Here is a selection of excerpts from the event for your edification, with full and fairly clear audio recording below:
On Murder
Warren Ellis: I got elected to be the murder person somehow. If we're going to talk about murder, we have to talk about Mogo. Mogo was a farmer in Kenya in 1929. He was a squatter farmer which meant that he worked on the land owned by a land owner. And he had the right to raise his own livestock and build a hut along with the other squatter farmers. And one day in 1929, Mogo had a very bad day. Because his contract was severed by the land owner because he was a wizard. Mogo was a wizard and people didn't like that…People were complaining because, after all, he was a fucking wizard…So Mogo went back to the little squatter farmer village to collect his stuff and go to the hut of the first person there who had accused him of being a wizard and killed him with a spear. And then he killed his wife with a spear, his daughter with a spear, and then nine other people with a spear. Which, of course, raised alarm. The land owner sent for the local police.

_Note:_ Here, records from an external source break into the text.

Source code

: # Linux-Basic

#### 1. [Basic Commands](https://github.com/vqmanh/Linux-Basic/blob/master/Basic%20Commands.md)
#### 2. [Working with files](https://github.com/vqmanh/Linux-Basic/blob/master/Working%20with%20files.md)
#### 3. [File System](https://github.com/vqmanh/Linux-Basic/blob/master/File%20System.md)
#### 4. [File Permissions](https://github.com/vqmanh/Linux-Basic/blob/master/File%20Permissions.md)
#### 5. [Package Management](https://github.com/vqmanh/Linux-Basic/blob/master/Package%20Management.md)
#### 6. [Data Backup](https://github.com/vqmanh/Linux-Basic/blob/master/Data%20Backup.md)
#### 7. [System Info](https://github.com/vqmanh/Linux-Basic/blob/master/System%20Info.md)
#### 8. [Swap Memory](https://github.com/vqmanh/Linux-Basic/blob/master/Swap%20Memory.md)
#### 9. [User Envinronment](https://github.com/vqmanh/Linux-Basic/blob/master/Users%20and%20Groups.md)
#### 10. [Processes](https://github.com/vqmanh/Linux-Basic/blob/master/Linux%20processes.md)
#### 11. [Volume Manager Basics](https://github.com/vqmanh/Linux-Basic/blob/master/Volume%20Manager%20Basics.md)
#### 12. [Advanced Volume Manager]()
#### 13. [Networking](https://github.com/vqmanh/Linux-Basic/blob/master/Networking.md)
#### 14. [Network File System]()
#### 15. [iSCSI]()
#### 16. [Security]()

The local police arrived to find Mogo gathering up his livestock, and they said, "Mogo, you are a wizard and appear to have killed quite a lot of people". Mogo quite cheerfully showed them the corpses of the twelve people he had killed, and then he quite cheerfully turned to the land owner and demanded his severance pay before he left. Because Mogo was a murderer and murderers are all about making their lives better. This is the root of murder. We kill people because they annoy us. You look at most non-pathological murder cases, and it's about someone removing someone else from their lives who is impairing their ability to live happily. In Mogo's case, all these people had called him a fucking wizard. And, in fact, his wife wouldn't sleep with him anymore, because he was a wizard. And his daughter wouldn't give him food anymore because he was a wizard. And he knew that if he left these people alive, the rumor would have followed.
In order to live happily, in order to improve his quality of life, he needed to kill twelve people and he did. This is what murders do. They are the impassioned hobbyists of the field of death. But it comes down to murder is the exertion of will against the things that make your life that which you don't want. To improve how you live. Most murders are about making the murderer happier. We kill the people who bug us, who bog us down and make our lives sad, and dark, and dull, and gray, and flat. These are the people we kill. Which is why most murder is domestic. Because the person we kill pisses us off. And this why Agatha Christie always said, "Murder is easy".
On Burglary
Geoff Manaugh: Burglary is about getting something that you want that's guarded by architecture. I realized over the years that while that architects thinks they are the only ones thinking about…built space. But the burglar rethinks the architectural environment in an interesting way, unpuzzling how you get from A to B. If you start pulling on the string of the sweater there and start seeing the burglar as an urban expert, it takes you some pretty interesting places…You start getting into this almost interdimensional weave of surfaces that are being argued between lawyers and cops. Burglary is turning into this insane mathematical exercise for generations to come. Burglary is now encompassing the movement of human beings through space in a really fascinating way. The idea is that we have to define what burglary might be. Pursuing where these arguments might go, you get into this sphere of breaking and entering, of finding buildings that have outer perimeters, if I go under a roof, am I burglarizing or simply trespassing in your yard? Burglary is this really undefined thing.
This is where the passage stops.